■ Material for this task
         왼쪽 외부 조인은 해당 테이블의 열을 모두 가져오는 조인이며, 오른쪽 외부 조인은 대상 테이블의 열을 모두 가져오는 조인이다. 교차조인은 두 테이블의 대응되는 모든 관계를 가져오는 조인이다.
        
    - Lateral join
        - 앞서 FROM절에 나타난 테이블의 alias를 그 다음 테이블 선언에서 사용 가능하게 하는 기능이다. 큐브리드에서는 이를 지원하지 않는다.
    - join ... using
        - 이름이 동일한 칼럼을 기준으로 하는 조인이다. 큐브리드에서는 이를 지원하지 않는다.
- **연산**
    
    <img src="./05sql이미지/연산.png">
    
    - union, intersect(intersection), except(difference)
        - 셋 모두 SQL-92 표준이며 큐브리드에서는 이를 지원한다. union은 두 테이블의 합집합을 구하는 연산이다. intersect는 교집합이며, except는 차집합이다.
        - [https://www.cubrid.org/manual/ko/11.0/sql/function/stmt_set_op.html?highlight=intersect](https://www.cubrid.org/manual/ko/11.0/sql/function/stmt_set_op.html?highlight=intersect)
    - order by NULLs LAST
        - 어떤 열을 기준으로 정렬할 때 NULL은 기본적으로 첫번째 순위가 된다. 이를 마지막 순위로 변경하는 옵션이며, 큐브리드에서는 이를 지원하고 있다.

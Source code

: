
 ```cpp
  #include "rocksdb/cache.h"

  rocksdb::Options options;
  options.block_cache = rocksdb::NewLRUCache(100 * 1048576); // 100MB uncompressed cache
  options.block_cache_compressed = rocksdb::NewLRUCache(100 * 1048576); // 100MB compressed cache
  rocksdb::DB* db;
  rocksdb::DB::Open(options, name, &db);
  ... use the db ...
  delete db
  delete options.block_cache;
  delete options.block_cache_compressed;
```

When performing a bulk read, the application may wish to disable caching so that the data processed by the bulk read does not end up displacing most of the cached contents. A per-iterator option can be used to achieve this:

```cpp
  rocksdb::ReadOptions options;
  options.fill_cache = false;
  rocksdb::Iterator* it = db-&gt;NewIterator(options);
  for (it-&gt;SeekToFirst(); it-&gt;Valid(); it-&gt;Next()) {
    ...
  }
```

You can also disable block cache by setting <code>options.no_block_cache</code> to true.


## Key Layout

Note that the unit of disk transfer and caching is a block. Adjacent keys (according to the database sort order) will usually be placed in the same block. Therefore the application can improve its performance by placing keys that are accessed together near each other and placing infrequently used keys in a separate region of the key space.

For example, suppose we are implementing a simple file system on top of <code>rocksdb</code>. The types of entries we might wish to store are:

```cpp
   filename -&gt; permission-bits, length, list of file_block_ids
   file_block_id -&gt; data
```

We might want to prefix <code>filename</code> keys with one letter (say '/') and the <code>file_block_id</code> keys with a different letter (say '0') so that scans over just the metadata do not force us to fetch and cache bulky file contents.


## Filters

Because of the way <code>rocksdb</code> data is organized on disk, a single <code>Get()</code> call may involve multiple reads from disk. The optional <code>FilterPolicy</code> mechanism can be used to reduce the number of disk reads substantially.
---
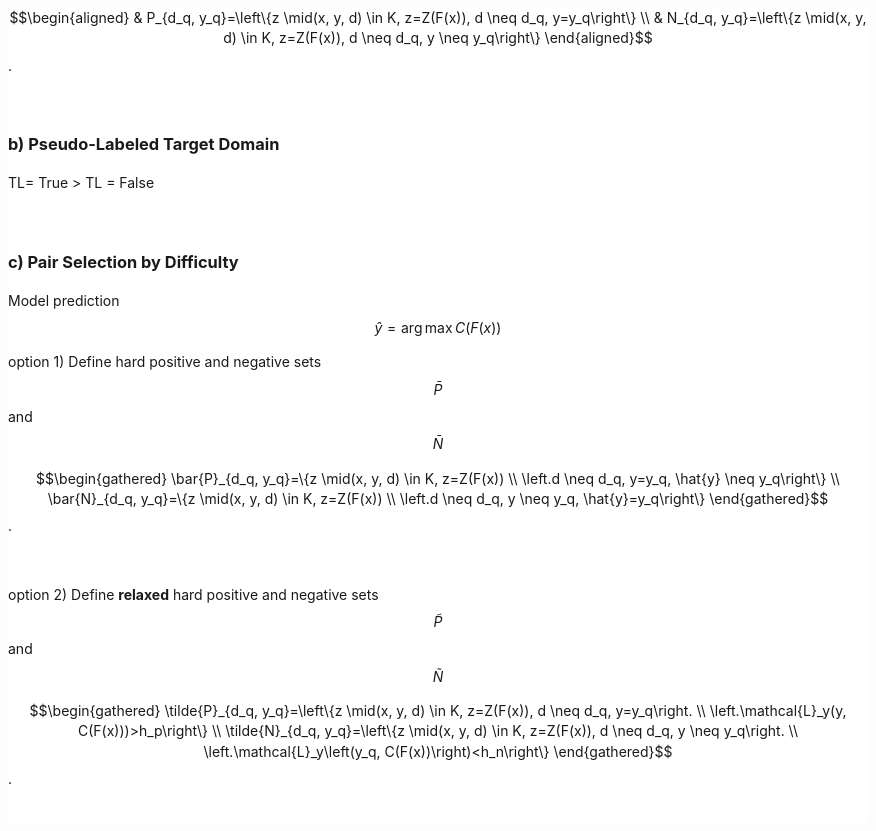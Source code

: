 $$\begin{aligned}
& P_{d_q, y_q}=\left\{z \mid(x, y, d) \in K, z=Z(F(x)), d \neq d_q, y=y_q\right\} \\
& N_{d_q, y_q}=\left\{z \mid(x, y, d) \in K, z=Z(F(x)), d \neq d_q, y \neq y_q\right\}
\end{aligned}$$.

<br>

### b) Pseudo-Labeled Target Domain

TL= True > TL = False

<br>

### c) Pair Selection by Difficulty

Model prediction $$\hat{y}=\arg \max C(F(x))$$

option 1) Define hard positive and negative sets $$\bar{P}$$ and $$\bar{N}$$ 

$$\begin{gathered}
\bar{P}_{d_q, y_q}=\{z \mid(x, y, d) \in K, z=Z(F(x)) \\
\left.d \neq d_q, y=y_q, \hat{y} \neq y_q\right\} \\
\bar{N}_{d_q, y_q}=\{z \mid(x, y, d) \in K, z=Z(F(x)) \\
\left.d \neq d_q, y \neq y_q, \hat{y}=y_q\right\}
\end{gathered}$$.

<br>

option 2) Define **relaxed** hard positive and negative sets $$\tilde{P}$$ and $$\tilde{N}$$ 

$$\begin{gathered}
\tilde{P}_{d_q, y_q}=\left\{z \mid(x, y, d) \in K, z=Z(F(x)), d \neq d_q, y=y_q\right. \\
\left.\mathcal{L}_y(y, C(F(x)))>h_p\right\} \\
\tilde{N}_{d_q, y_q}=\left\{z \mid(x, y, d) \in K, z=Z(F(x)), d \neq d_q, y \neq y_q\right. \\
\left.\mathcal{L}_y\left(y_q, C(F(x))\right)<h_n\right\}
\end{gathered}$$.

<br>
---
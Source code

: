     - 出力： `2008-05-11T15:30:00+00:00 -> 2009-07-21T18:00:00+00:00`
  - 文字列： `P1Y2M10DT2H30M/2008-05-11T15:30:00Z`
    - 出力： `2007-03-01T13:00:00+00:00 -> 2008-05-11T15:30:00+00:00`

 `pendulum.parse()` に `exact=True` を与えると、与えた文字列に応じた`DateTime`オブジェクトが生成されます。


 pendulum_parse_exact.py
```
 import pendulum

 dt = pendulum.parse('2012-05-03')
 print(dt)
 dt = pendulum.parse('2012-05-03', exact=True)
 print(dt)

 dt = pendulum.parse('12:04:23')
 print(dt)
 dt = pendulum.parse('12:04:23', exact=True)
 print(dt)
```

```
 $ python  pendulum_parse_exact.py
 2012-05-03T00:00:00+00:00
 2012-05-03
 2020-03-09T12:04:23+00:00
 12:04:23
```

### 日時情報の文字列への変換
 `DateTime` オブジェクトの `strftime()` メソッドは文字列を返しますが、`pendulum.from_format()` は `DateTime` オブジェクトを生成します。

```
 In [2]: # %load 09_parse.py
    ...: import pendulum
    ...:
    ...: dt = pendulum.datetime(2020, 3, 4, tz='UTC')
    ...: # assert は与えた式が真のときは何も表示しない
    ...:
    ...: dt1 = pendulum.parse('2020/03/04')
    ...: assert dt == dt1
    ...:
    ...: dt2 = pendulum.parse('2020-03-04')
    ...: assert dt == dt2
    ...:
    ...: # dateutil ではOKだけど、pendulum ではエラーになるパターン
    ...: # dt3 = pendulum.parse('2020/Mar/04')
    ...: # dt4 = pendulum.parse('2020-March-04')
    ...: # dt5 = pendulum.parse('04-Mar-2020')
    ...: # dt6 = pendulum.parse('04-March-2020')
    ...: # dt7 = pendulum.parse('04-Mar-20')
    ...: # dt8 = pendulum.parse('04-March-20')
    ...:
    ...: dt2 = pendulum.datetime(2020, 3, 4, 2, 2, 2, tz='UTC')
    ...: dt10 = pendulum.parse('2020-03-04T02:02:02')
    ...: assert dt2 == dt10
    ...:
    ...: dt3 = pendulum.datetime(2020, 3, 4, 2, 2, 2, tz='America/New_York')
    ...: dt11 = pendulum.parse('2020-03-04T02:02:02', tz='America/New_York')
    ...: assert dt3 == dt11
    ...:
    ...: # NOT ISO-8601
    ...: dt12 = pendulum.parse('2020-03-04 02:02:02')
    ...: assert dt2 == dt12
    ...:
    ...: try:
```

■ Task objective
Since only part of the listing is wanted, copy exactly the lines from the one holding "왼쪽 외부 조인은 해당" to the one holding "- union, intersect(intersection), except(difference)", both included.

■ Written solution
         왼쪽 외부 조인은 해당 테이블의 열을 모두 가져오는 조인이며, 오른쪽 외부 조인은 대상 테이블의 열을 모두 가져오는 조인이다. 교차조인은 두 테이블의 대응되는 모든 관계를 가져오는 조인이다.
        
    - Lateral join
        - 앞서 FROM절에 나타난 테이블의 alias를 그 다음 테이블 선언에서 사용 가능하게 하는 기능이다. 큐브리드에서는 이를 지원하지 않는다.
    - join ... using
        - 이름이 동일한 칼럼을 기준으로 하는 조인이다. 큐브리드에서는 이를 지원하지 않는다.
- **연산**
    
    <img src="./05sql이미지/연산.png">
    
    - union, intersect(intersection), except(difference)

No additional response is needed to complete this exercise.